Well I have had a really hard time remembering all the wonderful memories we had there---
because one memory overwhelms me completely and is tainting the rest of it.  (I know this sounds really dramatic.)  Well I am ready to get over it!  I am sorry if you have heard this before.  This will be the last time I tell it.  At least the way I have been feeling it.

On our second day at Disneyland we stood in line at the "Finding Nemo" ride.  It was the LONGEST line we experienced while we were there.  It wound and wound around.  We visited Disneyland with Danny's mom (aka GO UTE Nana), and my sister Dede with her family.  Since Danny's mom was with us we each took charge of one of the girls.  As we stood in this particular line Sophie was getting restless (climbing the ropes, dancing around, and just generally having a hard time standing there).  Half way through the line I assigned her to Danny.  He is more mellow and strong enough to hold her on his shoulders for half the day.  The line kept going....and going.  Just after we made the last turn I offered my girl's some frozen lemonade.  Ellie was closest... then Kate...wait-  where's Sophie!?  I turned to Danny, "Where's Sophie!?"  He was on the phone taking a business call.  I turned to my sister, "Do you see Sophie!?"  Just as I started to panic I see the Disneyland employee holding Sophie with a wonderful family following behind.


SOPHIE!  I was stunned!  What had happened!?  We were just in line!  I made some lame comment to the gentleman- I felt in that moment that the false security of "strength in numbers" weakened my alertness.  There were 5 adults and 7 children.  He handed us a big pin "YOU'RE REUNITED!" and I just held Sophie so tightly.  I started to ask her what happened when a woman approached me.  She looked me in the face and said, "You don't deserve your children.  You never even stepped out of line.  You didn't even know your daughter was gone."  I was stunned.  I stood there speechless...and heart broken.  "YOU DON'T DESERVE YOUR CHILDREN!" was playing repeat in my mind over and over and over again.  The woman walked away and I was left broken hearted.  Really.
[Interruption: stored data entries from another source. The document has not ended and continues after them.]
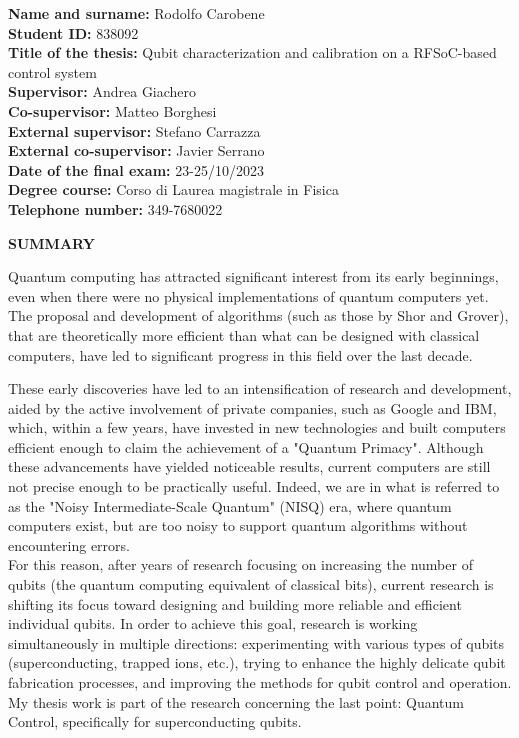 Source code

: \documentclass{article}
\begin{document}
\textbf{Name and surname: } Rodolfo Carobene\\
\textbf{Student ID: } 838092\\
\textbf{Title of the thesis: } Qubit characterization and calibration on a RFSoC-based control system\\
\textbf{Supervisor: } Andrea Giachero\\
\textbf{Co-supervisor: } Matteo Borghesi\\
\textbf{External supervisor: } Stefano Carrazza\\
\textbf{External co-supervisor: } Javier Serrano\\
\textbf{Date of the final exam: }23-25/10/2023\\
\textbf{Degree course: } Corso di Laurea magistrale in Fisica\\
\textbf{Telephone number: } 349-7680022\\

\begin{center}
    \textbf{SUMMARY}
\end{center} 

Quantum computing has attracted significant interest from its early beginnings, even when there were no physical implementations of quantum computers yet.
The proposal and development of algorithms (such as those by Shor and Grover), that are theoretically more efficient than what can be designed with classical computers, have led to significant progress in this field over the last decade.


These early discoveries have led to an intensification of research and development, aided by the active involvement of private companies, such as Google and IBM, which, within a few years, have invested in new technologies and built computers efficient enough to claim the achievement of a "Quantum Primacy".
%
Although these advancements have yielded noticeable results, current computers are still not precise enough to be practically useful.
Indeed, we are in what is referred to as the "Noisy Intermediate-Scale Quantum" (NISQ) era, where quantum computers exist, but are too noisy to support quantum algorithms without encountering errors.\\
%
For this reason, after years of research focusing on increasing the number of qubits (the quantum computing equivalent of classical bits), current research is shifting its focus toward designing and building more reliable and efficient individual qubits.
%
In order to achieve this goal, research is working simultaneously in multiple directions: experimenting with various types of qubits (superconducting, trapped ions, etc.), trying to enhance the highly delicate qubit fabrication processes, and improving the methods for qubit control and operation.\\
%
My thesis work is part of the research concerning the last point: Quantum Control, specifically for superconducting qubits.
\end{document}

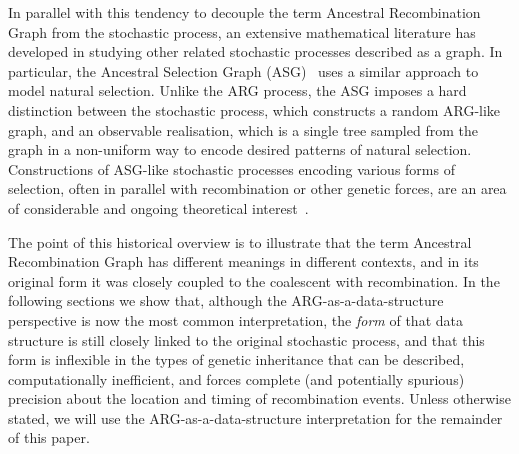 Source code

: \documentclass{article}
\begin{document}

In parallel with this tendency to decouple the term
Ancestral Recombination Graph from the stochastic process,
an extensive mathematical literature has developed in
studying other related stochastic processes described as a graph.
In particular, the Ancestral Selection Graph
(ASG)~\citep{krone1997ancestral,neuhauser1997genealogy}
uses a similar approach to model natural selection.
Unlike the ARG process, the ASG imposes a hard distinction between the stochastic process,
which constructs a random ARG-like graph, and an observable realisation,
which is a single tree sampled from the graph in a non-uniform way to encode desired
patterns of natural selection.
Constructions of ASG-like stochastic processes encoding various
forms of selection, often in parallel with recombination or other genetic forces,
are an area of considerable and ongoing theoretical interest~\citep[e.g.][]{
neuhauser1999ancestral,
donnelly1999genealogical,
fearnhead2001perfect,
fearnhead2003ancestral,
etheridge2009coalescent,
gonzalezcasanova2018duality,
koskela2019robust}.

The point of this historical overview is to illustrate that the term
Ancestral Recombination Graph has different meanings in different
contexts, and in its original form it was closely coupled to
the coalescent with recombination. In the following sections we
show that, although the ARG-as-a-data-structure perspective is
now the most common interpretation, the \emph{form} of that
data structure is still closely linked to the original
stochastic process, and that this form is inflexible
in the types of genetic inheritance that can be described,
computationally inefficient, and
forces complete (and potentially spurious) precision about
the location and timing
of recombination events. %
Unless otherwise stated, we will use the ARG-as-a-data-structure
interpretation for the remainder of this paper.
\end{document}
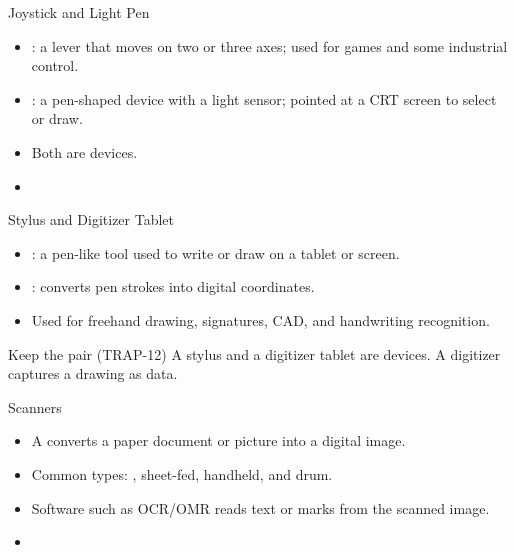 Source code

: \documentclass[aspectratio=169]{beamer}
\begin{document}
\begin{frame}{Joystick and Light Pen}
  \begin{itemize}
    \item {}: a lever that moves on two or three axes; used for
      games and some industrial control.
    \item {}: a pen-shaped device with a light sensor; pointed
      at a CRT screen to select or draw.
    \item Both are  devices.
    \item {}
  \end{itemize}
\end{frame}

\begin{frame}{Stylus and Digitizer Tablet}
  \begin{itemize}
    \item {}: a pen-like tool used to write or draw on a tablet or
      screen.
    \item {}: converts pen strokes into
      digital coordinates.
    \item Used for freehand drawing, signatures, CAD, and handwriting
      recognition.
  \end{itemize}
  \begin{block}{Keep the pair (TRAP-12)}
    A stylus and a digitizer tablet are  devices. A digitizer
    captures a drawing as data.
  \end{block}
\end{frame}

\begin{frame}{Scanners}
  \begin{itemize}
    \item A  converts a paper document or picture into a
      digital image.
    \item Common types: , sheet-fed, handheld, and drum.
    \item Software such as OCR/OMR reads text or marks from the scanned
      image.
    \item {}
  \end{itemize}
\end{frame}
\end{document}
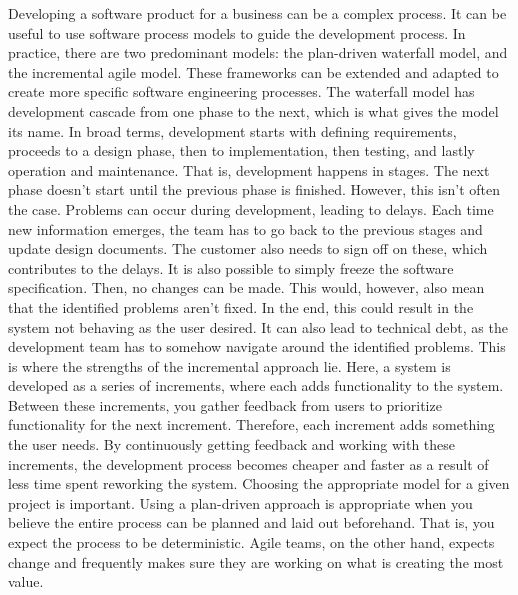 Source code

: 
Developing a software product for a business can be a complex process.
It can be useful to use software process models to guide the development process.
In practice, there are two predominant models: the plan-driven waterfall model, and the incremental agile model.
These frameworks can be extended and adapted to create more specific software engineering processes.
The waterfall model has development cascade from one phase to the next, which is what gives the model its name.
In broad terms, development starts with defining requirements, proceeds to a design phase, then to implementation, then testing, and lastly operation and maintenance.
That is, development happens in stages. The next phase doesn't start until the previous phase is finished.
However, this isn't often the case. Problems can occur during development, leading to delays. Each time new information emerges, the team has to go back to the previous stages and update design documents. The customer also needs to sign off on these, which contributes to the delays.
It is also possible to simply freeze the software specification. Then, no changes can be made. This would, however, also mean that the identified problems aren't fixed. In the end, this could result in the system not behaving as the user desired. It can also lead to technical debt, as the development team has to somehow navigate around the identified problems.
This is where the strengths of the incremental approach lie. Here, a system is developed as a series of increments, where each adds functionality to the system. Between these increments, you gather feedback from users to prioritize functionality for the next increment. Therefore, each increment adds something the user needs.
By continuously getting feedback and working with these increments, the development process becomes cheaper and faster as a result of less time spent reworking the system.\cite{sommervilleSoftwareEngineering2016}
Choosing the appropriate model for a given project is important.
Using a plan-driven approach is appropriate when you believe the entire process can be planned and laid out beforehand. That is, you expect the process to be deterministic.
Agile teams, on the other hand, expects change and frequently makes sure they are working on what is creating the most value.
My mind was turning and turning.  Is she right???  How did I not know she was gone!?  I tried to bring up my defenses....I thought of all of my friends---both near and far.  Do they think I deserve my children?  They know me better than this lady.  Again I questioned--- how did I not know she was gone!?  I thought of the nice comments here---comments about my mothering ability---and I felt like a total fraud.  :(


We shared the submarine (Finding Nemo) with the nice family that brought her to us.  I lamely said, "Thank you so much!"  How do you thank someone enough for finding your lost daughter?  We walked off the ride and I threw the "YOU'RE REUNITED!"  pin in the trash.  We headed to another ride and I just held her so tight.  I didn't let her out of my sight the entire day.  Thankfully, she didn't want to be out of my sight after that.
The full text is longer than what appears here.